- _EXERCISE_
Your response should consist of the entries below, written out exactly.

[Items listed in a dataset]
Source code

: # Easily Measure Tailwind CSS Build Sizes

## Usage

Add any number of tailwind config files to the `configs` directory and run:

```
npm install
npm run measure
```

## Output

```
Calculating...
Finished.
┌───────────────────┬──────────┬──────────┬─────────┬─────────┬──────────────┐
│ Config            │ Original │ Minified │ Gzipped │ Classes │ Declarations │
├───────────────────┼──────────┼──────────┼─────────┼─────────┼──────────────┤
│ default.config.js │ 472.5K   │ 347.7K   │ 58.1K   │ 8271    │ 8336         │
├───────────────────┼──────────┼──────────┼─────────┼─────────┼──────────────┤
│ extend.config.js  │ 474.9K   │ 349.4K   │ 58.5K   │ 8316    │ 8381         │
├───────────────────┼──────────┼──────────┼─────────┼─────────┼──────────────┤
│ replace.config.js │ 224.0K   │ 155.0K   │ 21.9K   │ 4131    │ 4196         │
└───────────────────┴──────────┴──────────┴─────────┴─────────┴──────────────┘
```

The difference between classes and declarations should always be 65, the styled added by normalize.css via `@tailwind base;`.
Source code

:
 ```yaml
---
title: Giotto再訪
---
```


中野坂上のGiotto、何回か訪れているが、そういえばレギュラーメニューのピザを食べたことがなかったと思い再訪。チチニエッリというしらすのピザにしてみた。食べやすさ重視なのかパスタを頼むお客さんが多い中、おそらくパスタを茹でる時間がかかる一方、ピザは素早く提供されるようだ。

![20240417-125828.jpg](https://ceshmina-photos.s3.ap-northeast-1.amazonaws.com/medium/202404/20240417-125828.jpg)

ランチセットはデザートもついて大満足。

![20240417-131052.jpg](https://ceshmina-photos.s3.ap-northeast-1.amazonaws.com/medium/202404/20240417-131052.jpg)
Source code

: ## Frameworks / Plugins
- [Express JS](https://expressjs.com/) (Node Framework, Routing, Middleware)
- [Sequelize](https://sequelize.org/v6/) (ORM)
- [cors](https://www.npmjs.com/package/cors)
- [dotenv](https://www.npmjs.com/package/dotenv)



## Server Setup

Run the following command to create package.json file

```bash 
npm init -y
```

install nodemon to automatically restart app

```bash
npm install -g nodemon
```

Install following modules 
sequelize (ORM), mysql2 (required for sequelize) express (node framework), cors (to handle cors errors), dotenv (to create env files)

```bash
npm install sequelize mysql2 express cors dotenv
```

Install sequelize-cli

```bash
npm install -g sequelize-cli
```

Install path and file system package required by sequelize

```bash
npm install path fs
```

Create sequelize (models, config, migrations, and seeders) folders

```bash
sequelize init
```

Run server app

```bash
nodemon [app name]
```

- _TASK RESULT_
Source code

: # Easily Measure Tailwind CSS Build Sizes

## Usage

Add any number of tailwind config files to the `configs` directory and run:

```
npm install
npm run measure
```

## Output

```
Calculating...
Finished.
┌───────────────────┬──────────┬──────────┬─────────┬─────────┬──────────────┐
│ Config            │ Original │ Minified │ Gzipped │ Classes │ Declarations │
├───────────────────┼──────────┼──────────┼─────────┼─────────┼──────────────┤
│ default.config.js │ 472.5K   │ 347.7K   │ 58.1K   │ 8271    │ 8336         │
├───────────────────┼──────────┼──────────┼─────────┼─────────┼──────────────┤
│ extend.config.js  │ 474.9K   │ 349.4K   │ 58.5K   │ 8316    │ 8381         │
├───────────────────┼──────────┼──────────┼─────────┼─────────┼──────────────┤
│ replace.config.js │ 224.0K   │ 155.0K   │ 21.9K   │ 4131    │ 4196         │
└───────────────────┴──────────┴──────────┴─────────┴─────────┴──────────────┘
```

The difference between classes and declarations should always be 65, the styled added by normalize.css via `@tailwind base;`.
Source code

:
 ```yaml
---
title: Giotto再訪
---
```


中野坂上のGiotto、何回か訪れているが、そういえばレギュラーメニューのピザを食べたことがなかったと思い再訪。チチニエッリというしらすのピザにしてみた。食べやすさ重視なのかパスタを頼むお客さんが多い中、おそらくパスタを茹でる時間がかかる一方、ピザは素早く提供されるようだ。

![20240417-125828.jpg](https://ceshmina-photos.s3.ap-northeast-1.amazonaws.com/medium/202404/20240417-125828.jpg)

ランチセットはデザートもついて大満足。

![20240417-131052.jpg](https://ceshmina-photos.s3.ap-northeast-1.amazonaws.com/medium/202404/20240417-131052.jpg)
Source code

: ## Frameworks / Plugins
- [Express JS](https://expressjs.com/) (Node Framework, Routing, Middleware)
- [Sequelize](https://sequelize.org/v6/) (ORM)
- [cors](https://www.npmjs.com/package/cors)
- [dotenv](https://www.npmjs.com/package/dotenv)



## Server Setup

Run the following command to create package.json file

```bash 
npm init -y
```

install nodemon to automatically restart app

```bash
npm install -g nodemon
```

Install following modules 
sequelize (ORM), mysql2 (required for sequelize) express (node framework), cors (to handle cors errors), dotenv (to create env files)

```bash
npm install sequelize mysql2 express cors dotenv
```

Install sequelize-cli

```bash
npm install -g sequelize-cli
```

Install path and file system package required by sequelize

```bash
npm install path fs
```

Create sequelize (models, config, migrations, and seeders) folders

```bash
sequelize init
```

Run server app

```bash
nodemon [app name]
```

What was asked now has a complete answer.